_INSTRUCTIONS FOR THE TASK_
Transcribe every entry below word for word, but skip the pictures.

============

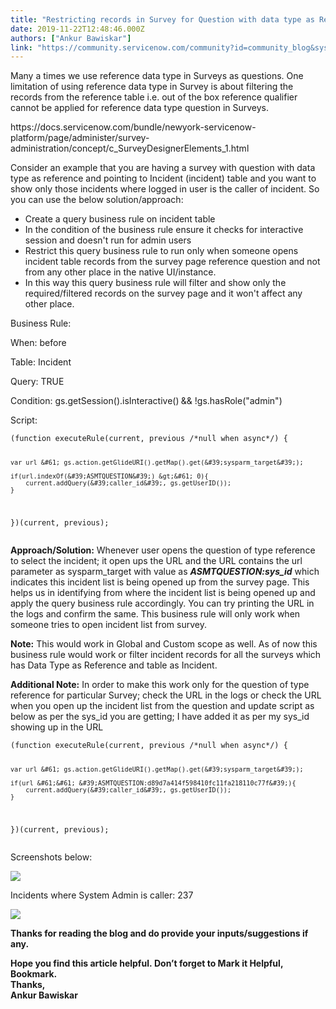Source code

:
 ```yaml
---
title: "Restricting records in Survey for Question with data type as Reference"
date: 2019-11-22T12:48:46.000Z
authors: ["Ankur Bawiskar"]
link: "https://community.servicenow.com/community?id=community_blog&sys_id=cacff2c5dbd14c541cd8a345ca96190f"
---
```

<p>Many a times we use reference data type in Surveys as questions. One limitation of using reference data type in Survey is about filtering the records from the reference table i.e. out of the box reference qualifier cannot be applied for reference data type question in Surveys.</p>
<p class="ng-scope">https://docs.servicenow.com/bundle/newyork-servicenow-platform/page/administer/survey-administration/concept/c_SurveyDesignerElements_1.html</p>
<p class="ng-scope">Consider an example that you are having a survey with question with data type as reference and pointing to Incident (incident) table and you want to show only those incidents where logged in user is the caller of incident. So you can use the below solution/approach:</p>
<ul><li>Create a query business rule on incident table</li><li>In the condition of the business rule ensure it checks for interactive session and doesn&#39;t run for admin users</li><li>Restrict this query business rule to run only when someone opens incident table records from the survey page reference question and not from any other place in the native UI/instance.</li><li>In this way this query business rule will filter and show only the required/filtered records on the survey page and it won&#39;t affect any other place.</li></ul>
<p>Business Rule:</p>
<p>When: before</p>
<p>Table: Incident</p>
<p>Query: TRUE </p>
<p>Condition: gs.getSession().isInteractive()<strong> </strong>&amp;&amp; !gs.hasRole(&#34;admin&#34;)</p>
<p>Script:</p>
<pre class="language-markup"><code>(function executeRule(current, previous /*null when async*/) {

	var url &#61; gs.action.getGlideURI().getMap().get(&#39;sysparm_target&#39;);
		
	if(url.indexOf(&#39;ASMTQUESTION&#39;) &gt;&#61; 0){
		current.addQuery(&#39;caller_id&#39;, gs.getUserID());
	}

})(current, previous);</code></pre>
<p><strong>Approach/Solution:</strong> Whenever user opens the question of type reference to select the incident; it open ups the URL and the URL contains the url parameter as sysparm_target with value as <em><strong>ASMTQUESTION:sys_id</strong></em> which indicates this incident list is being opened up from the survey page. This helps us in identifying from where the incident list is being opened up and apply the query business rule accordingly. You can try printing the URL in the logs and confirm the same. This business rule will only work when someone tries to open incident list from survey.</p>
<p><strong>Note:</strong> This would work in Global and Custom scope as well. As of now this business rule would work or filter incident records for all the surveys which has Data Type as Reference and table as Incident.</p>
<p><strong>Additional Note:</strong> In order to make this work only for the question of type reference for particular Survey; check the URL in the logs or check the URL when you open up the incident list from the question and update script as below as per the sys_id you are getting; I have added it as per my sys_id showing up in the URL</p>
<pre class="language-markup"><code>(function executeRule(current, previous /*null when async*/) {

	var url &#61; gs.action.getGlideURI().getMap().get(&#39;sysparm_target&#39;);
		
	if(url &#61;&#61; &#39;ASMTQUESTION:d89d7a414f598410fc11fa218110c77f&#39;){
		current.addQuery(&#39;caller_id&#39;, gs.getUserID());
	}

})(current, previous);</code></pre>
<p>Screenshots below:</p>
<p><img src="https://community.servicenow.com/938ebac1db914c541cd8a345ca96198c.iix" /></p>
<p>Incidents where System Admin is caller: 237</p>
<p><img src="https://community.servicenow.com/49ceb2c5db914c541cd8a345ca961936.iix" /></p>
<p class="ng-scope"><strong>Thanks for reading the blog and do provide your inputs/suggestions if any.</strong></p>
<p class="ng-scope"><strong>Hope you find this article helpful. Don’t forget to Mark it Helpful, Bookmark.<br />Thanks,<br />Ankur Bawiskar</strong></p>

============

_WRITTEN RESPONSE_
Source code

:
 ```yaml
---
title: "Restricting records in Survey for Question with data type as Reference"
date: 2019-11-22T12:48:46.000Z
authors: ["Ankur Bawiskar"]
link: "https://community.servicenow.com/community?id=community_blog&sys_id=cacff2c5dbd14c541cd8a345ca96190f"
---
```

<p>Many a times we use reference data type in Surveys as questions. One limitation of using reference data type in Survey is about filtering the records from the reference table i.e. out of the box reference qualifier cannot be applied for reference data type question in Surveys.</p>
<p class="ng-scope">https://docs.servicenow.com/bundle/newyork-servicenow-platform/page/administer/survey-administration/concept/c_SurveyDesignerElements_1.html</p>
<p class="ng-scope">Consider an example that you are having a survey with question with data type as reference and pointing to Incident (incident) table and you want to show only those incidents where logged in user is the caller of incident. So you can use the below solution/approach:</p>
<ul><li>Create a query business rule on incident table</li><li>In the condition of the business rule ensure it checks for interactive session and doesn&#39;t run for admin users</li><li>Restrict this query business rule to run only when someone opens incident table records from the survey page reference question and not from any other place in the native UI/instance.</li><li>In this way this query business rule will filter and show only the required/filtered records on the survey page and it won&#39;t affect any other place.</li></ul>
<p>Business Rule:</p>
<p>When: before</p>
<p>Table: Incident</p>
<p>Query: TRUE </p>
<p>Condition: gs.getSession().isInteractive()<strong> </strong>&amp;&amp; !gs.hasRole(&#34;admin&#34;)</p>
<p>Script:</p>
<pre class="language-markup"><code>(function executeRule(current, previous /*null when async*/) {

	var url &#61; gs.action.getGlideURI().getMap().get(&#39;sysparm_target&#39;);
		
	if(url.indexOf(&#39;ASMTQUESTION&#39;) &gt;&#61; 0){
		current.addQuery(&#39;caller_id&#39;, gs.getUserID());
	}

})(current, previous);</code></pre>
<p><strong>Approach/Solution:</strong> Whenever user opens the question of type reference to select the incident; it open ups the URL and the URL contains the url parameter as sysparm_target with value as <em><strong>ASMTQUESTION:sys_id</strong></em> which indicates this incident list is being opened up from the survey page. This helps us in identifying from where the incident list is being opened up and apply the query business rule accordingly. You can try printing the URL in the logs and confirm the same. This business rule will only work when someone tries to open incident list from survey.</p>
<p><strong>Note:</strong> This would work in Global and Custom scope as well. As of now this business rule would work or filter incident records for all the surveys which has Data Type as Reference and table as Incident.</p>
<p><strong>Additional Note:</strong> In order to make this work only for the question of type reference for particular Survey; check the URL in the logs or check the URL when you open up the incident list from the question and update script as below as per the sys_id you are getting; I have added it as per my sys_id showing up in the URL</p>
<pre class="language-markup"><code>(function executeRule(current, previous /*null when async*/) {

	var url &#61; gs.action.getGlideURI().getMap().get(&#39;sysparm_target&#39;);
		
	if(url &#61;&#61; &#39;ASMTQUESTION:d89d7a414f598410fc11fa218110c77f&#39;){
		current.addQuery(&#39;caller_id&#39;, gs.getUserID());
	}

})(current, previous);</code></pre>
<p>Screenshots below:</p>
<p><img src="https://community.servicenow.com/938ebac1db914c541cd8a345ca96198c.iix" /></p>
<p>Incidents where System Admin is caller: 237</p>
<p><img src="https://community.servicenow.com/49ceb2c5db914c541cd8a345ca961936.iix" /></p>
<p class="ng-scope"><strong>Thanks for reading the blog and do provide your inputs/suggestions if any.</strong></p>
<p class="ng-scope"><strong>Hope you find this article helpful. Don’t forget to Mark it Helpful, Bookmark.<br />Thanks,<br />Ankur Bawiskar</strong></p>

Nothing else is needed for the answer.